==== RECORD EXCERPTS ====

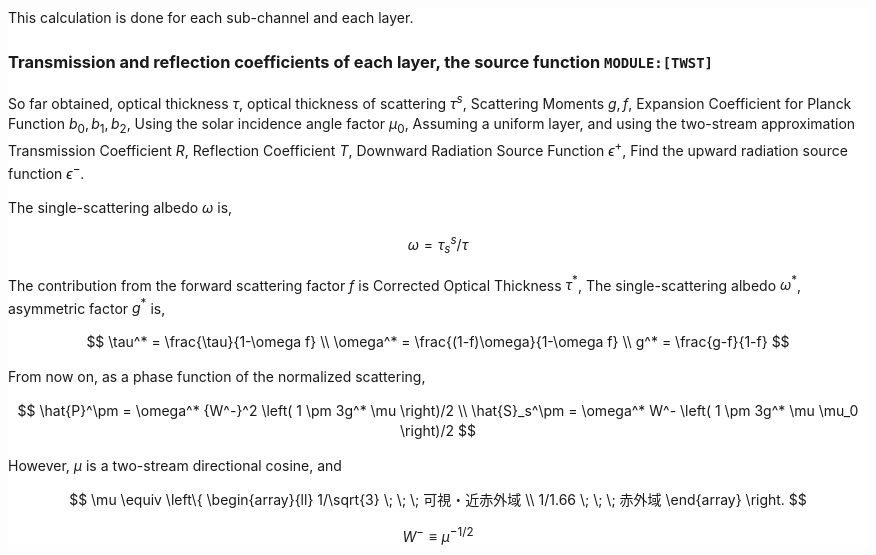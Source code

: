


This calculation is done for each sub-channel and each layer.

### Transmission and reflection coefficients of each layer, the source function `MODULE:[TWST]`

So far obtained, optical thickness $\tau$, optical thickness of scattering $\tau^s$,
Scattering Moments $g, f$, Expansion Coefficient for Planck Function $b_0, b_1, b_2$,
Using the solar incidence angle factor $\mu_0$,
Assuming a uniform layer, and using the two-stream approximation
Transmission Coefficient $R$, Reflection Coefficient $T$, Downward Radiation Source Function $\epsilon^+$,
Find the upward radiation source function $\epsilon^-$.

The single-scattering albedo $\omega$ is,

$$
  \omega = \tau_s^s/\tau
$$


The contribution from the forward scattering factor $f$ is
Corrected Optical Thickness $\tau^*$,
The single-scattering albedo $\omega^*$, asymmetric factor $g^*$ is,

$$
  \tau^*  =  \frac{\tau}{1-\omega f} \\
  \omega^*  =  \frac{(1-f)\omega}{1-\omega f}   \\
  g^*  =  \frac{g-f}{1-f}  
$$




From now on, as a phase function of the normalized scattering,

$$
  \hat{P}^\pm    =  \omega^* {W^-}^2 \left( 1 \pm 3g^* \mu \right)/2 \\
  \hat{S}_s^\pm  =  \omega^* W^-     \left( 1 \pm 3g^* \mu \mu_0 \right)/2
$$



However, $\mu$ is a two-stream directional cosine, and

$$
  \mu \equiv \left\{ \begin{array}{ll}
                   1/\sqrt{3} \; \; \;  可視・近赤外域 \\
                   1/1.66     \; \; \;  赤外域
                    \end{array}
             \right.
$$


$$
  W^- \equiv \mu^{-1/2}
$$
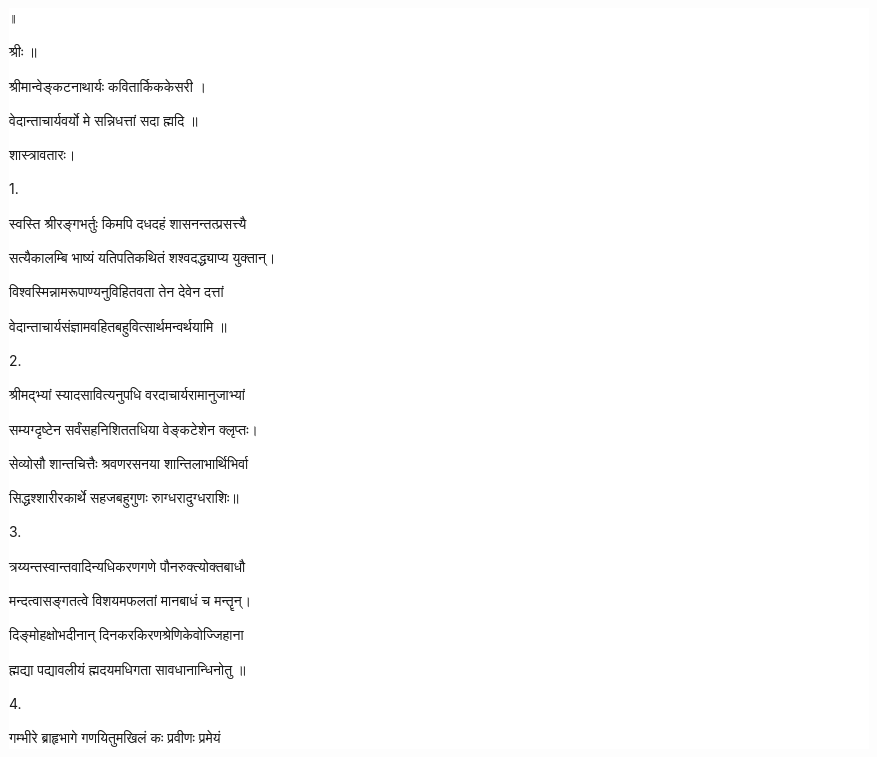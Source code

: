 ॥

श्रीः ॥

श्रीमान्वेङ्कटनाथार्यः कवितार्किककेसरी ।

वेदान्ताचार्यवर्यो मे सन्निधत्तां सदा ह्मदि ॥





शास्त्रावतारः।



1\.

स्वस्ति श्रीरङ्गभर्तुः किमपि दधदहं शासनन्तत्प्रसत्त्यै



सत्यैकालम्बि भाष्यं यतिपतिकथितं शश्वदद्ध्याप्य युक्तान्।



विश्वस्मिन्नामरूपाण्यनुविहितवता तेन देवेन दत्तां



वेदान्ताचार्यसंज्ञामवहितबहुवित्सार्थमन्वर्थयामि ॥



2\.

श्रीमद्भ्यां स्यादसावित्यनुपधि वरदाचार्यरामानुजाभ्यां



सम्यग्दृष्टेन सर्वंसहनिशिततधिया वेङ्कटेशेन क्लृप्तः।



सेव्योसौ शान्तचित्तैः श्रवणरसनया शान्तिलाभार्थिभिर्वा



सिद्धश्शारीरकार्थे सहजबहुगुणः रुाग्धरादुग्धराशिः॥



3\.

त्रय्यन्तस्वान्तवादिन्यधिकरणगणे पौनरुक्त्योक्तबाधौ



मन्दत्वासङ्गतत्वे विशयमफलतां मानबाधं च मन्तॄन्।



दिङ्मोहक्षोभदीनान् दिनकरकिरणश्रेणिकेवोज्जिहाना



ह्मद्या पद्यावलीयं ह्मदयमधिगता सावधानान्धिनोतु ॥



4\.

गम्भीरे ब्राहृभागे गणयितुमखिलं कः प्रवीणः प्रमेयं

====

YOUR OBJECTIVE: Each record is to be copied word for word, with no images carried over.

RESPONSE:
Source code

:


This calculation is done for each sub-channel and each layer.

### Transmission and reflection coefficients of each layer, the source function `MODULE:[TWST]`

So far obtained, optical thickness $\tau$, optical thickness of scattering $\tau^s$,
Scattering Moments $g, f$, Expansion Coefficient for Planck Function $b_0, b_1, b_2$,
Using the solar incidence angle factor $\mu_0$,
Assuming a uniform layer, and using the two-stream approximation
Transmission Coefficient $R$, Reflection Coefficient $T$, Downward Radiation Source Function $\epsilon^+$,
Find the upward radiation source function $\epsilon^-$.

The single-scattering albedo $\omega$ is,

$$
  \omega = \tau_s^s/\tau
$$


The contribution from the forward scattering factor $f$ is
Corrected Optical Thickness $\tau^*$,
The single-scattering albedo $\omega^*$, asymmetric factor $g^*$ is,

$$
  \tau^*  =  \frac{\tau}{1-\omega f} \\
  \omega^*  =  \frac{(1-f)\omega}{1-\omega f}   \\
  g^*  =  \frac{g-f}{1-f}  
$$




From now on, as a phase function of the normalized scattering,

$$
  \hat{P}^\pm    =  \omega^* {W^-}^2 \left( 1 \pm 3g^* \mu \right)/2 \\
  \hat{S}_s^\pm  =  \omega^* W^-     \left( 1 \pm 3g^* \mu \mu_0 \right)/2
$$



However, $\mu$ is a two-stream directional cosine, and

$$
  \mu \equiv \left\{ \begin{array}{ll}
                   1/\sqrt{3} \; \; \;  可視・近赤外域 \\
                   1/1.66     \; \; \;  赤外域
                    \end{array}
             \right.
$$


$$
  W^- \equiv \mu^{-1/2}
$$
Source code

: ॥

श्रीः ॥

श्रीमान्वेङ्कटनाथार्यः कवितार्किककेसरी ।

वेदान्ताचार्यवर्यो मे सन्निधत्तां सदा ह्मदि ॥





शास्त्रावतारः।



1\.

स्वस्ति श्रीरङ्गभर्तुः किमपि दधदहं शासनन्तत्प्रसत्त्यै



सत्यैकालम्बि भाष्यं यतिपतिकथितं शश्वदद्ध्याप्य युक्तान्।



विश्वस्मिन्नामरूपाण्यनुविहितवता तेन देवेन दत्तां



वेदान्ताचार्यसंज्ञामवहितबहुवित्सार्थमन्वर्थयामि ॥



2\.

श्रीमद्भ्यां स्यादसावित्यनुपधि वरदाचार्यरामानुजाभ्यां



सम्यग्दृष्टेन सर्वंसहनिशिततधिया वेङ्कटेशेन क्लृप्तः।



सेव्योसौ शान्तचित्तैः श्रवणरसनया शान्तिलाभार्थिभिर्वा



सिद्धश्शारीरकार्थे सहजबहुगुणः रुाग्धरादुग्धराशिः॥



3\.

त्रय्यन्तस्वान्तवादिन्यधिकरणगणे पौनरुक्त्योक्तबाधौ



मन्दत्वासङ्गतत्वे विशयमफलतां मानबाधं च मन्तॄन्।



दिङ्मोहक्षोभदीनान् दिनकरकिरणश्रेणिकेवोज्जिहाना



ह्मद्या पद्यावलीयं ह्मदयमधिगता सावधानान्धिनोतु ॥



4\.

गम्भीरे ब्राहृभागे गणयितुमखिलं कः प्रवीणः प्रमेयं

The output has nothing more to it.